4) Scroll to Object, then choose New Switch. This will bring you to a naming 
screen. It's recommended that you name a switch according to its story purpose, 
primarily to help find it later for other Logic Operations. Let's just name 
this one "Switch 1" and move on. Now, after you've named it, place it on the 
map. You'll be able to rotate it later, but for now, you'll be returned to a 
screen with a couple of choices.

5) You can either choose "Switch 1 Activated" or "Switch 1 Destroyed". For this 
example, choose the former. Now, you'll be brought back to the Trigger listing.

6) From here, you can set up which Triggers this Logic Operation will use. The 
Trigger you just made should have little white dots on either side. That 
indicates that it will be used. Try highlighting it, and pressing Accept on it. 
You can add or remove the dots. Make sure that the dots are there, then choose 

7) You're now in the Action selection menu. It's much like the Trigger 
selection menu, but it deals with actions. Since there are none, choose New 

8) Move down to Objective and choose it. You'll now be able to manipulate the 
next alphabetical objective, in this case, A. This screen will allow you to 
enter the objective description that you'll see if you open your Temporal 
Uplink during the mission. Enter its description, say "Activate the Switch", 
and move on.

9) Now that you're back to the Actions screen, you can choose what Actions 
you'll use. Dotted Actions are used, much like Triggers. Highlight "Objective A 
Complete" and dot and un-dot it. Press left or right while highlighting it. 
You'll notice that it toggles between "Objective A Complete" and "Objective A 
Failed". Choose the former and then Done.

10) You now have a summary of your Logic Operation. You can see the Triggers 
and Actions you've chosen. Once you're back on the Logic Operation listing, you 
can click on the "Logic Operation 1", or any for that matter, and rename it for 
easier reference, which can be very helpful during troubleshooting.

Using Multiple Triggers or Actions

Say you want to use multiple Triggers or Actions in a Logic Operation. Adding 
them is as simple as adding the first. Just add all of them that you want, and 
dot them all. Now, here's where things change. If you want all of the Triggers 
to be activated before any Actions take place, toggle the All selector to "All 
of These". If you want the Actions to occur if any of the Triggers are 
activated, choose "Any of These". Actions are set to an "All of These" format 
by default.


Say you wanted to have a Trigger that read "Enemy 1 NOT Killed" instead of 
"Enemy 1 Killed". Simply highlight the Trigger in the listing, and press the 
Negate button, noted at the bottom of your screen.

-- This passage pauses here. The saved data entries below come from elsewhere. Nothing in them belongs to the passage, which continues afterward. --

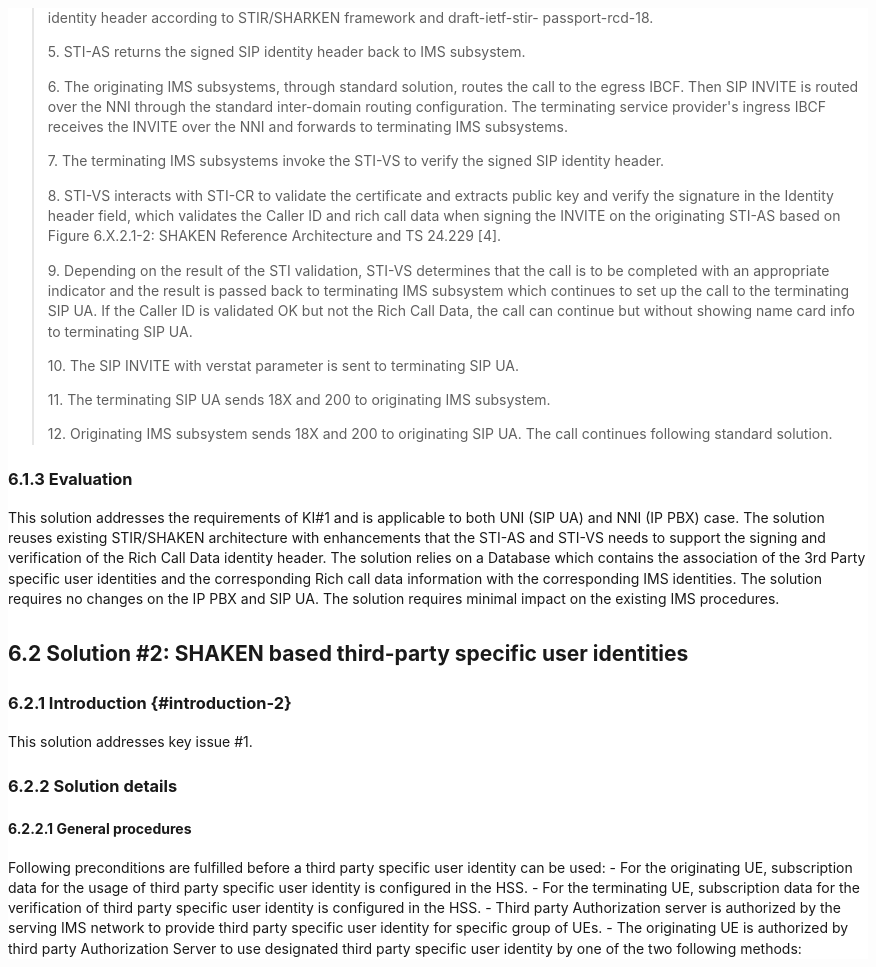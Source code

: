 > identity header according to STIR/SHARKEN framework and draft-ietf-stir-
> passport-rcd-18.
>
> 5\. STI-AS returns the signed SIP identity header back to IMS subsystem.
>
> 6\. The originating IMS subsystems, through standard solution, routes the
> call to the egress IBCF. Then SIP INVITE is routed over the NNI through the
> standard inter-domain routing configuration. The terminating service
> provider's ingress IBCF receives the INVITE over the NNI and forwards to
> terminating IMS subsystems.
>
> 7\. The terminating IMS subsystems invoke the STI-VS to verify the signed
> SIP identity header.
>
> 8\. STI-VS interacts with STI-CR to validate the certificate and extracts
> public key and verify the signature in the Identity header field, which
> validates the Caller ID and rich call data when signing the INVITE on the
> originating STI-AS based on Figure 6.X.2.1-2: SHAKEN Reference Architecture
> and TS 24.229 [4].
>
> 9\. Depending on the result of the STI validation, STI-VS determines that
> the call is to be completed with an appropriate indicator and the result is
> passed back to terminating IMS subsystem which continues to set up the call
> to the terminating SIP UA. If the Caller ID is validated OK but not the Rich
> Call Data, the call can continue but without showing name card info to
> terminating SIP UA.
>
> 10\. The SIP INVITE with verstat parameter is sent to terminating SIP UA.
>
> 11\. The terminating SIP UA sends 18X and 200 to originating IMS subsystem.
>
> 12\. Originating IMS subsystem sends 18X and 200 to originating SIP UA. The
> call continues following standard solution.
### 6.1.3 Evaluation
This solution addresses the requirements of KI#1 and is applicable to both UNI
(SIP UA) and NNI (IP PBX) case. The solution reuses existing STIR/SHAKEN
architecture with enhancements that the STI-AS and STI-VS needs to support the
signing and verification of the Rich Call Data identity header.
The solution relies on a Database which contains the association of the 3rd
Party specific user identities and the corresponding Rich call data
information with the corresponding IMS identities.
The solution requires no changes on the IP PBX and SIP UA. The solution
requires minimal impact on the existing IMS procedures.
## 6.2 Solution #2: SHAKEN based third-party specific user identities
### 6.2.1 Introduction {#introduction-2}
This solution addresses key issue #1.
### 6.2.2 Solution details
#### 6.2.2.1 General procedures
Following preconditions are fulfilled before a third party specific user
identity can be used:
\- For the originating UE, subscription data for the usage of third party
specific user identity is configured in the HSS.
\- For the terminating UE, subscription data for the verification of third
party specific user identity is configured in the HSS.
\- Third party Authorization server is authorized by the serving IMS network
to provide third party specific user identity for specific group of UEs.
\- The originating UE is authorized by third party Authorization Server to use
designated third party specific user identity by one of the two following
methods: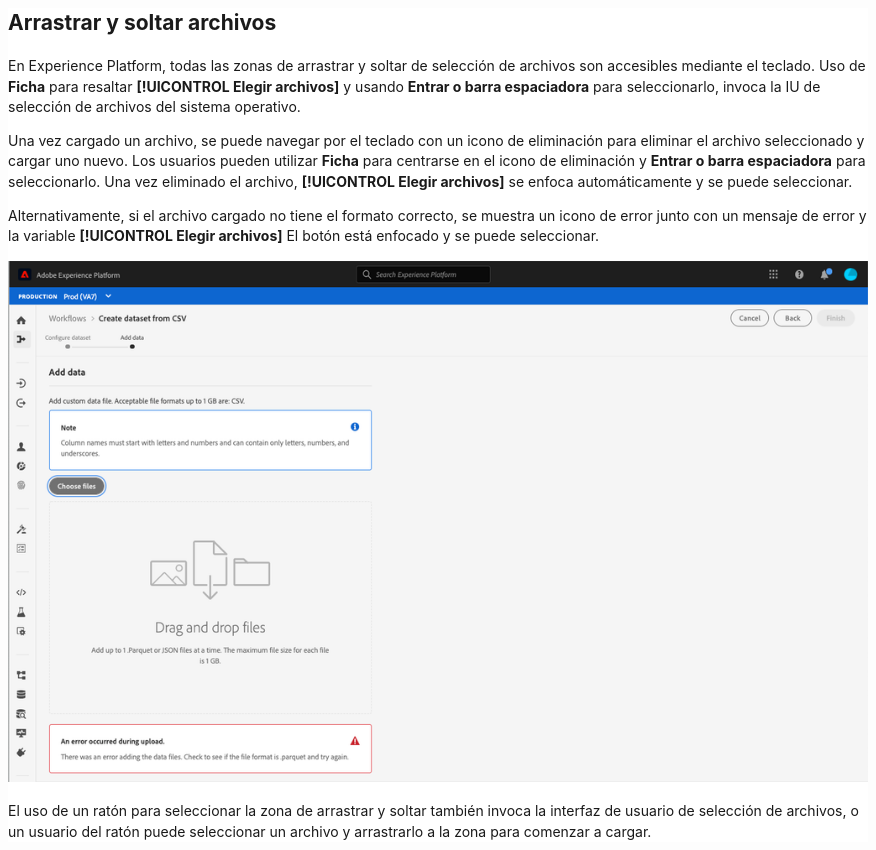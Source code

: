 ## Arrastrar y soltar archivos

En Experience Platform, todas las zonas de arrastrar y soltar de selección de archivos son accesibles mediante el teclado. Uso de **Ficha** para resaltar **[!UICONTROL Elegir archivos]** y usando **Entrar o barra espaciadora** para seleccionarlo, invoca la IU de selección de archivos del sistema operativo.

Una vez cargado un archivo, se puede navegar por el teclado con un icono de eliminación para eliminar el archivo seleccionado y cargar uno nuevo. Los usuarios pueden utilizar **Ficha** para centrarse en el icono de eliminación y **Entrar o barra espaciadora** para seleccionarlo. Una vez eliminado el archivo, **[!UICONTROL Elegir archivos]** se enfoca automáticamente y se puede seleccionar.

Alternativamente, si el archivo cargado no tiene el formato correcto, se muestra un icono de error junto con un mensaje de error y la variable **[!UICONTROL Elegir archivos]** El botón está enfocado y se puede seleccionar.

![Zona de arrastrar y soltar archivos con un mensaje de error y el botón Elegir archivos enfocado.](images/drag-and-drop.png)

El uso de un ratón para seleccionar la zona de arrastrar y soltar también invoca la interfaz de usuario de selección de archivos, o un usuario del ratón puede seleccionar un archivo y arrastrarlo a la zona para comenzar a cargar.
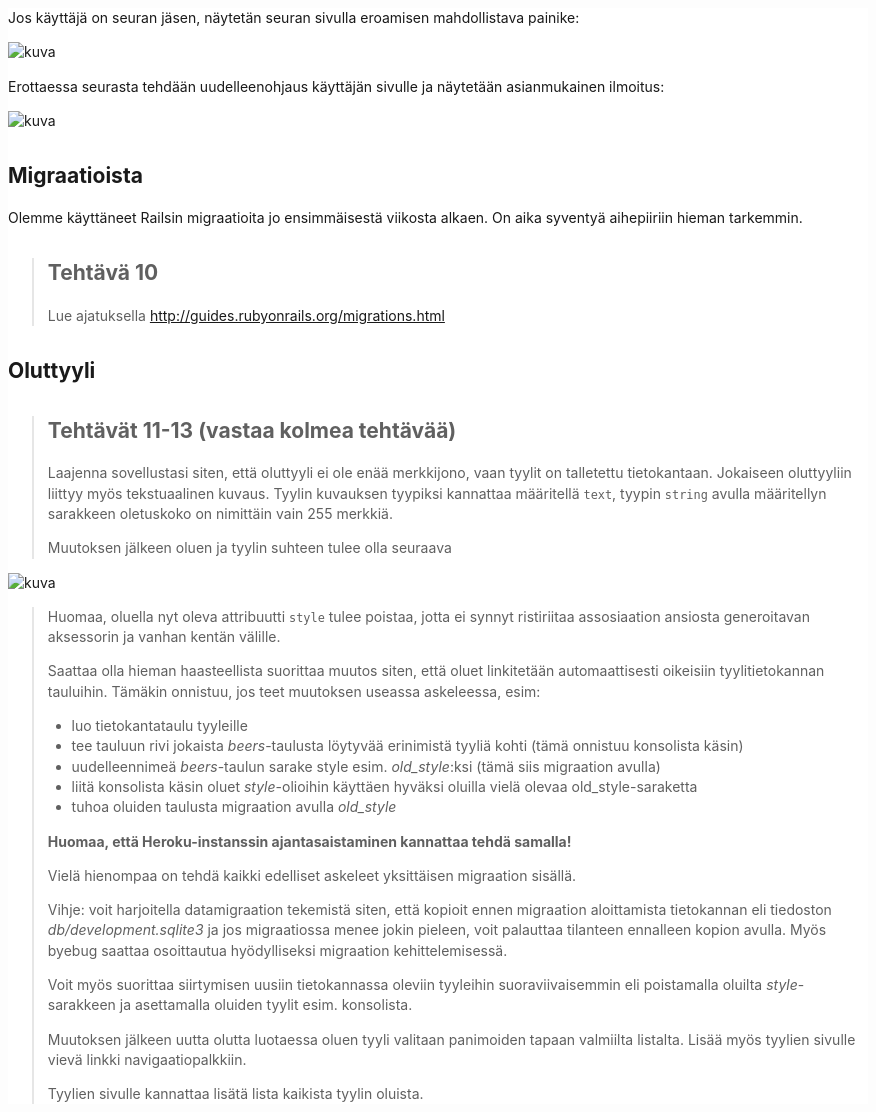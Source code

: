 Jos käyttäjä on seuran jäsen, näytetän seuran sivulla eroamisen mahdollistava painike:

![kuva](https://github.com/mluukkai/WebPalvelinohjelmointi2015/raw/master/images/ratebeer-w5-5a.png)

Erottaessa seurasta tehdään uudelleenohjaus käyttäjän sivulle ja näytetään asianmukainen ilmoitus:

![kuva](https://github.com/mluukkai/WebPalvelinohjelmointi2015/raw/master/images/ratebeer-w5-5b.png)


## Migraatioista

Olemme käyttäneet Railsin migraatioita jo ensimmäisestä viikosta alkaen. On aika syventyä aihepiiriin hieman tarkemmin.

> ## Tehtävä 10
>
> Lue ajatuksella http://guides.rubyonrails.org/migrations.html

## Oluttyyli

> ## Tehtävät 11-13 (vastaa kolmea tehtävää)
>
> Laajenna sovellustasi siten, että oluttyyli ei ole enää merkkijono, vaan tyylit on talletettu tietokantaan. Jokaiseen oluttyyliin liittyy myös tekstuaalinen kuvaus. Tyylin kuvauksen tyypiksi kannattaa määritellä <code>text</code>, tyypin <code>string</code> avulla määritellyn sarakkeen oletuskoko on nimittäin vain 255 merkkiä.
>
> Muutoksen jälkeen oluen ja tyylin suhteen tulee olla seuraava

![kuva](http://yuml.me/30b291af)

> Huomaa, oluella nyt oleva attribuutti <code>style</code> tulee poistaa, jotta ei synnyt ristiriitaa assosiaation ansiosta generoitavan aksessorin ja vanhan kentän välille.
>
> Saattaa olla hieman haasteellista suorittaa muutos siten, että oluet linkitetään automaattisesti oikeisiin tyylitietokannan tauluihin.
> Tämäkin onnistuu, jos teet muutoksen useassa askeleessa, esim:
> * luo tietokantataulu tyyleille
> * tee tauluun rivi jokaista _beers_-taulusta löytyvää erinimistä tyyliä kohti (tämä onnistuu konsolista käsin)
> * uudelleennimeä _beers_-taulun sarake style esim. _old_style_:ksi (tämä siis migraation avulla)
> * liitä konsolista käsin oluet _style_-olioihin käyttäen hyväksi oluilla vielä olevaa old_style-saraketta
> * tuhoa oluiden taulusta migraation avulla _old_style_
>
> **Huomaa, että Heroku-instanssin ajantasaistaminen kannattaa tehdä samalla!**
>
> Vielä hienompaa on tehdä kaikki edelliset askeleet yksittäisen migraation sisällä.
>
> Vihje: voit harjoitella datamigraation tekemistä siten, että kopioit ennen migraation aloittamista tietokannan eli tiedoston _db/development.sqlite3_ ja jos migraatiossa menee jokin pieleen, voit palauttaa tilanteen ennalleen kopion avulla. Myös byebug saattaa osoittautua hyödylliseksi migraation kehittelemisessä.
>
> Voit myös suorittaa siirtymisen uusiin tietokannassa oleviin tyyleihin suoraviivaisemmin eli poistamalla oluilta _style_-sarakkeen ja asettamalla oluiden tyylit esim. konsolista.
>
> Muutoksen jälkeen uutta olutta luotaessa oluen tyyli valitaan panimoiden tapaan valmiilta listalta. Lisää myös tyylien sivulle vievä linkki navigaatiopalkkiin.
>
> Tyylien sivulle kannattaa lisätä lista kaikista tyylin oluista.
>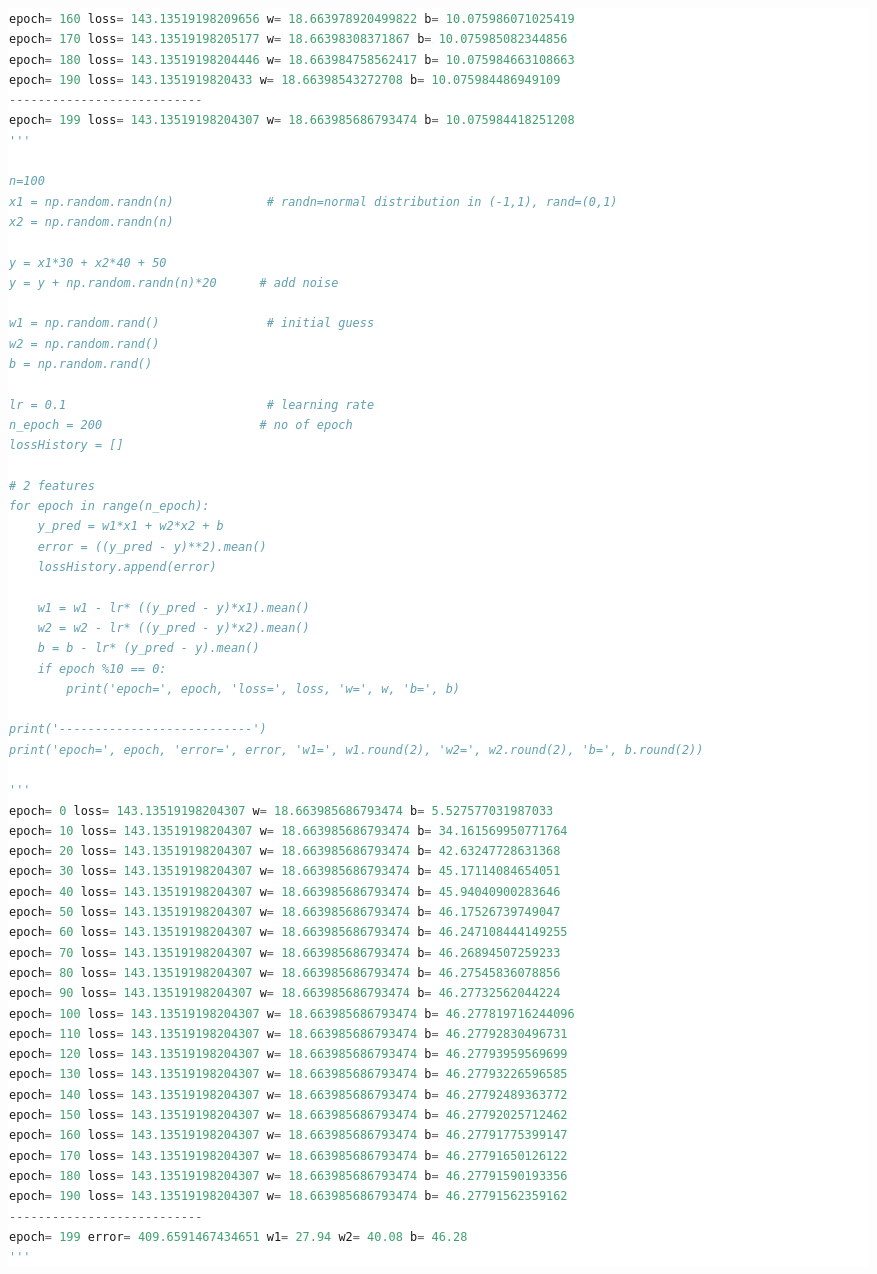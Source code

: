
 ```python
epoch= 160 loss= 143.13519198209656 w= 18.663978920499822 b= 10.075986071025419
epoch= 170 loss= 143.13519198205177 w= 18.66398308371867 b= 10.075985082344856
epoch= 180 loss= 143.13519198204446 w= 18.663984758562417 b= 10.075984663108663
epoch= 190 loss= 143.1351919820433 w= 18.66398543272708 b= 10.075984486949109
---------------------------
epoch= 199 loss= 143.13519198204307 w= 18.663985686793474 b= 10.075984418251208
'''

n=100
x1 = np.random.randn(n)             # randn=normal distribution in (-1,1), rand=(0,1)
x2 = np.random.randn(n)

y = x1*30 + x2*40 + 50
y = y + np.random.randn(n)*20      # add noise

w1 = np.random.rand()               # initial guess
w2 = np.random.rand()
b = np.random.rand()

lr = 0.1                            # learning rate
n_epoch = 200                      # no of epoch
lossHistory = []

# 2 features
for epoch in range(n_epoch):
    y_pred = w1*x1 + w2*x2 + b
    error = ((y_pred - y)**2).mean()
    lossHistory.append(error)

    w1 = w1 - lr* ((y_pred - y)*x1).mean()
    w2 = w2 - lr* ((y_pred - y)*x2).mean()
    b = b - lr* (y_pred - y).mean()
    if epoch %10 == 0:
        print('epoch=', epoch, 'loss=', loss, 'w=', w, 'b=', b)
        
print('---------------------------')
print('epoch=', epoch, 'error=', error, 'w1=', w1.round(2), 'w2=', w2.round(2), 'b=', b.round(2))

'''
epoch= 0 loss= 143.13519198204307 w= 18.663985686793474 b= 5.527577031987033
epoch= 10 loss= 143.13519198204307 w= 18.663985686793474 b= 34.161569950771764
epoch= 20 loss= 143.13519198204307 w= 18.663985686793474 b= 42.63247728631368
epoch= 30 loss= 143.13519198204307 w= 18.663985686793474 b= 45.17114084654051
epoch= 40 loss= 143.13519198204307 w= 18.663985686793474 b= 45.94040900283646
epoch= 50 loss= 143.13519198204307 w= 18.663985686793474 b= 46.17526739749047
epoch= 60 loss= 143.13519198204307 w= 18.663985686793474 b= 46.247108444149255
epoch= 70 loss= 143.13519198204307 w= 18.663985686793474 b= 46.26894507259233
epoch= 80 loss= 143.13519198204307 w= 18.663985686793474 b= 46.27545836078856
epoch= 90 loss= 143.13519198204307 w= 18.663985686793474 b= 46.27732562044224
epoch= 100 loss= 143.13519198204307 w= 18.663985686793474 b= 46.277819716244096
epoch= 110 loss= 143.13519198204307 w= 18.663985686793474 b= 46.27792830496731
epoch= 120 loss= 143.13519198204307 w= 18.663985686793474 b= 46.27793959569699
epoch= 130 loss= 143.13519198204307 w= 18.663985686793474 b= 46.27793226596585
epoch= 140 loss= 143.13519198204307 w= 18.663985686793474 b= 46.27792489363772
epoch= 150 loss= 143.13519198204307 w= 18.663985686793474 b= 46.27792025712462
epoch= 160 loss= 143.13519198204307 w= 18.663985686793474 b= 46.27791775399147
epoch= 170 loss= 143.13519198204307 w= 18.663985686793474 b= 46.27791650126122
epoch= 180 loss= 143.13519198204307 w= 18.663985686793474 b= 46.27791590193356
epoch= 190 loss= 143.13519198204307 w= 18.663985686793474 b= 46.27791562359162
---------------------------
epoch= 199 error= 409.6591467434651 w1= 27.94 w2= 40.08 b= 46.28
'''
```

                               ||  Triggers  ||

Game Started

This is a pretty obvious Trigger. It's set up by default, and is triggered when 
the game starts. This is also the default setting for Spawn type enemies.


-New Switch
 >Switch x Activated
 >Switch x Destroyed
-New Crate
 >Crate x Destroyed

These are your Object Triggers. The first type is Switches. These are just 
little stands with a level on one side, and can be rotated to face any 
direction. After setting up a switch, you can select the Activation Trigger or 
the Destroyed Trigger depending on your needs.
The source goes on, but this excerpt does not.